─── INPUT DATA ───

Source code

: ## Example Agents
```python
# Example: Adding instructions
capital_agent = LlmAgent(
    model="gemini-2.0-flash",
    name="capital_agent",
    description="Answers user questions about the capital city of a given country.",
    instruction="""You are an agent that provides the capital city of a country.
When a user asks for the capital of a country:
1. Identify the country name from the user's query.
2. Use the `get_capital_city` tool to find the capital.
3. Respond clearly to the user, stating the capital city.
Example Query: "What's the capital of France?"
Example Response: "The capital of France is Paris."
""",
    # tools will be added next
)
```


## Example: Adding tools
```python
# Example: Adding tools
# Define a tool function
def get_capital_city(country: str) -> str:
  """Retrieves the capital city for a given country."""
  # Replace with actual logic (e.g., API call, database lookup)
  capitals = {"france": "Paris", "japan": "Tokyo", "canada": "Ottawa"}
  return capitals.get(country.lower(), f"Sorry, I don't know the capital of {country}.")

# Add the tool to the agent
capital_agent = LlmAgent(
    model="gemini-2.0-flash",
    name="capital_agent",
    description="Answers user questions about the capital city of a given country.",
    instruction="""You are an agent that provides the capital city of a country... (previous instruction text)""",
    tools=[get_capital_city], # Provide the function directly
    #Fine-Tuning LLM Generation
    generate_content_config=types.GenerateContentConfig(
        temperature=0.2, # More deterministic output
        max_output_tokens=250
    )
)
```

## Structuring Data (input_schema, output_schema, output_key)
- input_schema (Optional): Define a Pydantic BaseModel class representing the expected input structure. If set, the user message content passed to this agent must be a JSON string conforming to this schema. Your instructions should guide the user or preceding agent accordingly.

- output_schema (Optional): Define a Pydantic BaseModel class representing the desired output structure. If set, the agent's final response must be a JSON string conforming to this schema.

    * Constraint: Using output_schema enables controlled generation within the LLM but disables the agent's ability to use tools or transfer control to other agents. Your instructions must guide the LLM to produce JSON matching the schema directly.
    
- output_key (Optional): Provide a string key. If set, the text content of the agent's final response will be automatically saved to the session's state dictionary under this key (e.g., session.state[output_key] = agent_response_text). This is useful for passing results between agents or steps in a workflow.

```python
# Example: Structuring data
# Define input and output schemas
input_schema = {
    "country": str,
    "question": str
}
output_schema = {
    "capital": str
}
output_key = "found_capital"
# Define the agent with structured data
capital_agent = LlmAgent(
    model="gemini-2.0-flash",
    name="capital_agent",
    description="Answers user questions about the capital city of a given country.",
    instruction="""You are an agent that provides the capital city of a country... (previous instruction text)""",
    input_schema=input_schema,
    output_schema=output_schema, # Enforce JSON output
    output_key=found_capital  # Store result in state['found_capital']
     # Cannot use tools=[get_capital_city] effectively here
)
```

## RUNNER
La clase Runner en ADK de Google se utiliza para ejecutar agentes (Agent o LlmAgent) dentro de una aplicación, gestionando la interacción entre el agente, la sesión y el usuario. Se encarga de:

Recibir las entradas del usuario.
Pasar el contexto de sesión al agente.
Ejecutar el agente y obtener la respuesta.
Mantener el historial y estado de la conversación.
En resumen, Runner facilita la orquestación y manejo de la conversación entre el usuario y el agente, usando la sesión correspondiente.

───

§ WHAT IS BEING ASKED
Number of lines holding "Pydantic" in the listing above: work it out and give that number alone.

§ ANSWER TO THIS PROBLEM
2